Lock files for conda don't really exist that include the pip section properly.
Pip installation needs to be as first class as conda. We can't have packages installed by both
Upgrades and resolving can be a giant headache (for all the reasons we've been dealing with the past couple of weeks). These issues and more are alluded to here: http://iscinumpy.dev/post/bound-version-constraints/
To avoid this headache, we'd like to be able to test the full solve on clean environments on multiple platforms to be able to catch issues before we break the environment build. This way the changes are small and more easily debugged, rather than a giant snotball of changes that is hard to figure out.
We need to be able to hand pin versions of packages to avoid bugs when they come up but keep track of when we can unpin again. It would be great to easily automate the testing of the upnpin without breaking the environment build.
Python environments become huge and can't be resolved at some point. Move to 1 env per repo and then more than 1 env per repo.
What's cached locally affects the build. Environment specification should always be CLEAN-ROOM.
We want to be platform agnostic, so a Docker container isn't the answer for this.
Related Problems, but not mainline at the moment
If I'm maintaining a library and associated notebooks as documentation, I'd like to be able to provide an environment (and even datasets) that work to run the notebooks so I don't have to debug individual environment issues for users.
If I'm maintaining a project, I'd like to know when my dependencies are shifting in a way that is incompatible with my project. I'd like to run CI on --dev so I can know what's coming down the pipe and if there are any breaking changes, and anything that breaks my tests. The part that's tricky is when it breaks my environment before it breaks my test. It would be nice to have a "helping hand" on that step.
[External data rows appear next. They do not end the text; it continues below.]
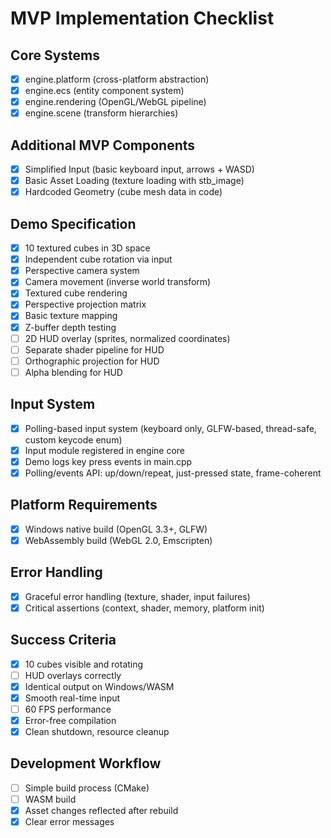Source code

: # MVP Implementation Checklist

## Core Systems

- [x] engine.platform (cross-platform abstraction)
- [x] engine.ecs (entity component system)
- [x] engine.rendering (OpenGL/WebGL pipeline)
- [x] engine.scene (transform hierarchies)

## Additional MVP Components

- [x] Simplified Input (basic keyboard input, arrows + WASD)
- [x] Basic Asset Loading (texture loading with stb_image)
- [x] Hardcoded Geometry (cube mesh data in code)

## Demo Specification

- [x] 10 textured cubes in 3D space
- [x] Independent cube rotation via input
- [x] Perspective camera system
- [x] Camera movement (inverse world transform)
- [x] Textured cube rendering
- [x] Perspective projection matrix
- [x] Basic texture mapping
- [x] Z-buffer depth testing
- [ ] 2D HUD overlay (sprites, normalized coordinates)  <!-- TODO: Not implemented -->
- [ ] Separate shader pipeline for HUD  <!-- TODO: Not implemented -->
- [ ] Orthographic projection for HUD  <!-- TODO: Not implemented -->
- [ ] Alpha blending for HUD  <!-- TODO: Not implemented -->

## Input System

- [x] Polling-based input system (keyboard only, GLFW-based, thread-safe, custom keycode enum)
- [x] Input module registered in engine core
- [x] Demo logs key press events in main.cpp
- [x] Polling/events API: up/down/repeat, just-pressed state, frame-coherent

## Platform Requirements

- [x] Windows native build (OpenGL 3.3+, GLFW)
- [x] WebAssembly build (WebGL 2.0, Emscripten)

## Error Handling

- [x] Graceful error handling (texture, shader, input failures)
- [x] Critical assertions (context, shader, memory, platform init)

## Success Criteria

- [x] 10 cubes visible and rotating
- [ ] HUD overlays correctly  <!-- TODO: Not implemented -->
- [x] Identical output on Windows/WASM
- [x] Smooth real-time input
- [ ] 60 FPS performance  <!-- TODO: Render stats/FPS measurement -->
- [x] Error-free compilation
- [x] Clean shutdown, resource cleanup

## Development Workflow

- [ ] Simple build process (CMake)  <!-- TODO: Documentation could be improved -->
- [ ] WASM build  <!-- TODO: Documentation could be improved -->
- [x] Asset changes reflected after rebuild
- [x] Clear error messages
What have we tried and things we've looked at
make + conda env --export
conda lock
conda lock + Poetry
mamba solver vs. conda solver
What don't we know
Does anyone else care? How do people try to work around this already? This is a maintainer problem, not a user problem.
For web-based applications, we've heard of pip lock files, and git actions that resolve and propose security patches as they become available
What's the easiest/hackiest way to hand build an MVP that addresses the core issues? We need something that works for us for the next 2 months. We're willing to try something that is messy to do, but works.
Running Comments
Lockfiles, Environment Generation, and Windows
In working with our windows users to determine the cause of their windows environment creation woes, it turns out it’s not windows at fault here. There were issues around the version pin for igraph. Removing that allows the environment to be successfully created, but still takes a REALLY long time to generate.
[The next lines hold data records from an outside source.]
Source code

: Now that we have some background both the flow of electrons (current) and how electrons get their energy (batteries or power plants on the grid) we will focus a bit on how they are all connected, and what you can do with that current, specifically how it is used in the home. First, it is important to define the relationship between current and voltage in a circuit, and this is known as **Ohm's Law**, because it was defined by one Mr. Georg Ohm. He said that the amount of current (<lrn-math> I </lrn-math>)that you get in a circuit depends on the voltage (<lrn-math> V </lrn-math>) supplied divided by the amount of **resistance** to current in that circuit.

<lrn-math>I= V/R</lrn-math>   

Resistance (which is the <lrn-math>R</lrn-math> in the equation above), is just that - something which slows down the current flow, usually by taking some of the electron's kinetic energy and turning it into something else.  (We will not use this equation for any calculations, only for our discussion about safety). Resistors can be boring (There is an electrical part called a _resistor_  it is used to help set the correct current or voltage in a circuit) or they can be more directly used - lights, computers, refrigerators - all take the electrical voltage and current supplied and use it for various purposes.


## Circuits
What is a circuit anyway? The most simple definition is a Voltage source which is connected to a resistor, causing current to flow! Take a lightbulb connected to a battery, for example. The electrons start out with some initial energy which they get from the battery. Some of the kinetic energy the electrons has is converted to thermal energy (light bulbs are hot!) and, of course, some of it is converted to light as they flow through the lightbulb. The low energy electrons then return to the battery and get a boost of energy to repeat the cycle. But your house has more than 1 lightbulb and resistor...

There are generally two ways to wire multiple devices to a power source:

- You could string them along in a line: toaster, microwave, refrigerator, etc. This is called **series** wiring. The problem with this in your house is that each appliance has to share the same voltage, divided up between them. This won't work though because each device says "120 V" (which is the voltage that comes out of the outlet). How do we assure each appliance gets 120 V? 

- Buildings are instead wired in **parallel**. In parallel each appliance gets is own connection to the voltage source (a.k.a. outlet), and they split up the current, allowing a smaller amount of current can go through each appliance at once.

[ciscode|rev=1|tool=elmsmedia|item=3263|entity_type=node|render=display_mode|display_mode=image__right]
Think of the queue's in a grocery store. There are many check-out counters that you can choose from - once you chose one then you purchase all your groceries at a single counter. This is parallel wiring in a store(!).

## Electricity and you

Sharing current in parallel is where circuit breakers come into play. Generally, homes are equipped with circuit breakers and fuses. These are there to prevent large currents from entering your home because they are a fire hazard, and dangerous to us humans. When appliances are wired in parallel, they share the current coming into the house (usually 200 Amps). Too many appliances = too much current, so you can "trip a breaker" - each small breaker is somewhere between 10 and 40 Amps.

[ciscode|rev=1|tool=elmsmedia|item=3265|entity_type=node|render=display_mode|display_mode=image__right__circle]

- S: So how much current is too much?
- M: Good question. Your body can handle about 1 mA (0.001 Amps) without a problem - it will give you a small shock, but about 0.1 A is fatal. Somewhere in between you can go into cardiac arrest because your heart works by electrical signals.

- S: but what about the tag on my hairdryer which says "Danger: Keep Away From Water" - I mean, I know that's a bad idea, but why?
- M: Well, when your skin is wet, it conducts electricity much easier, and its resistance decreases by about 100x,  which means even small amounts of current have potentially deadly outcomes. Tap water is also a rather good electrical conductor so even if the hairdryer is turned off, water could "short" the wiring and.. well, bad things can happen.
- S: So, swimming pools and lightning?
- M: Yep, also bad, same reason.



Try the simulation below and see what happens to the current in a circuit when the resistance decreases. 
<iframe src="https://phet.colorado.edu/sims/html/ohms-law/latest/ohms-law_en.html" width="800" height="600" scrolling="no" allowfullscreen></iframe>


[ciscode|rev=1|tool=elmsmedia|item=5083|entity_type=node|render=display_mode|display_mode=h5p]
There’s a hack. You can create the environment without igraph (and the other two troublesome packages), and then add the three offending packages with ‘make update_environment’, and it goes much more quickly. Presumably, this is because it cuts down (or changes the order) of the dependency resolution search. Still, there’s no easy way to make this work in CI, or for end-users without manual intervention, so we need another way.
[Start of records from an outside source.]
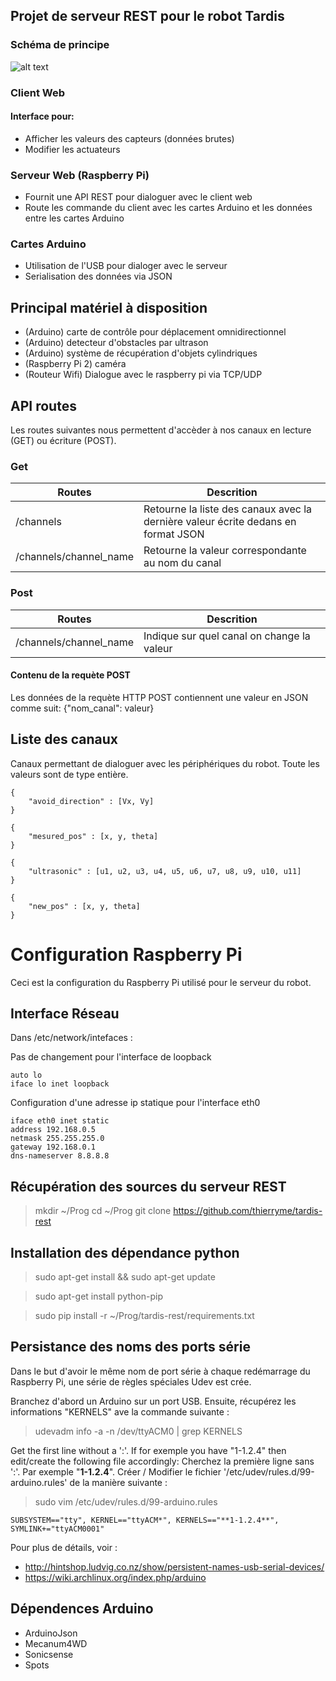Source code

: ## Projet de serveur REST pour le robot Tardis

### Schéma de principe
![alt text](https://bytebucket.org/gostmasterys/web-tardis/raw/de2e72dd163250635503c681693c18de7ed9c585/Basic_block_diagram.png "block diagram")

### Client Web
#### Interface pour:
- Afficher les valeurs des capteurs (données brutes)
- Modifier les actuateurs

### Serveur Web (Raspberry Pi)
- Fournit une API REST pour dialoguer avec le client web
- Route les commande du client avec les cartes Arduino et les données entre les cartes Arduino

### Cartes Arduino
- Utilisation de l'USB pour dialoger avec le serveur
- Serialisation des données via JSON

## Principal matériel à disposition
- (Arduino) carte de contrôle pour déplacement omnidirectionnel
- (Arduino) detecteur d'obstacles par ultrason
- (Arduino) système de récupération d'objets cylindriques
- (Raspberry Pi 2) caméra
- (Routeur Wifi) Dialogue avec le raspberry pi via TCP/UDP

## API routes
Les routes suivantes nous permettent d'accèder à nos canaux en lecture (GET) ou écriture (POST).

### Get
| Routes                        | Descrition                                                                            |
|---                            |---                                                                                    |
| /channels                     | Retourne la liste des canaux avec la dernière valeur écrite dedans en format JSON     |
| /channels/channel_name        | Retourne la valeur correspondante au nom du canal                                     |

### Post
| Routes                        |Descrition                                     |
|---                            |---                                            |
| /channels/channel_name        | Indique sur quel canal on change la valeur    |

#### Contenu de la requète POST
Les données de la requète HTTP POST contiennent une valeur en JSON comme suit:
{"nom_canal": valeur}

## Liste des canaux
Canaux permettant de dialoguer avec les périphériques du robot. Toute les valeurs sont de type entière.

    {
        "avoid_direction" : [Vx, Vy]
    }

    {
        "mesured_pos" : [x, y, theta]
    }

    {
        "ultrasonic" : [u1, u2, u3, u4, u5, u6, u7, u8, u9, u10, u11]
    }

    {
        "new_pos" : [x, y, theta]
    }

# Configuration Raspberry Pi
Ceci est la configuration du Raspberry Pi utilisé pour le serveur du robot.

## Interface Réseau
Dans /etc/network/intefaces :

Pas de changement pour l'interface de loopback

    auto lo
    iface lo inet loopback

Configuration d'une adresse ip statique pour l'interface eth0

    iface eth0 inet static
    address 192.168.0.5
    netmask 255.255.255.0
    gateway 192.168.0.1
    dns-nameserver 8.8.8.8

## Récupération des sources du serveur REST
> mkdir ~/Prog
> cd ~/Prog
> git clone https://github.com/thierryme/tardis-rest

## Installation des dépendance python
> sudo apt-get install && sudo apt-get update

> sudo apt-get install python-pip

> sudo pip install -r ~/Prog/tardis-rest/requirements.txt

## Persistance des noms des ports série
Dans le but d'avoir le même nom de port série à chaque redémarrage du Raspberry Pi, une série de règles spéciales Udev est crée.

Branchez d'abord un Arduino sur un port USB.
Ensuite, récupérez les informations "KERNELS" ave la commande suivante :
> udevadm info -a -n /dev/ttyACM0 | grep KERNELS

Get the first line without a ':'. If for exemple you have "1-1.2.4"  then edit/create the following file accordingly:
Cherchez la première ligne sans ':'. Par exemple "**1-1.2.4**". Créer / Modifier le fichier '/etc/udev/rules.d/99-arduino.rules' de la manière suivante :
> sudo vim /etc/udev/rules.d/99-arduino.rules

    SUBSYSTEM=="tty", KERNEL=="ttyACM*", KERNELS=="**1-1.2.4**", SYMLINK+="ttyACM0001"

Pour plus de détails, voir :
- http://hintshop.ludvig.co.nz/show/persistent-names-usb-serial-devices/
- https://wiki.archlinux.org/index.php/arduino

## Dépendences Arduino
- ArduinoJson
- Mecanum4WD
- Sonicsense
- Spots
In the end, Amy and I concluded that we’re should generate and check in lockfiles for the major platforms we are using, and ensure conda environment generation uses those lockfiles (vs. environment.yml) if present. This got us to thinking about what CI for Environments would look like. We wrote up a strawman, and we have a plan to implement it with azure pipelines.
What I did was mostly in response to blockers/what didn’t go well that came up last week…so I’ll leave it for the next section. From what I said I’d do last week, I sort of fixed teh environment.yml, and have a potential fix for CI. I have a whiteboard sketch of what DONE looks like for the preparation, but still need to transcribe it to the wiki.
We keep butting up against an issue with environment creation and maintenance that is annoying at best, and a total blocker for some participants at worst. I was wrestling with this already, when our windows users came up against the exact same thing. It all boils down to the fact that environment creation is fragile (especially if you want to maintain the flexibility to upgrade):
order matters, even though it’s not something that you can predict or really control. for example, if I have an environment.yml file, create an environment with it, and incrementally add packages to it via make update_environment and then try to recreate the environment from scratch via the latest environment.yml file, it might never figure out how to resolve (even though obviously a solution exists).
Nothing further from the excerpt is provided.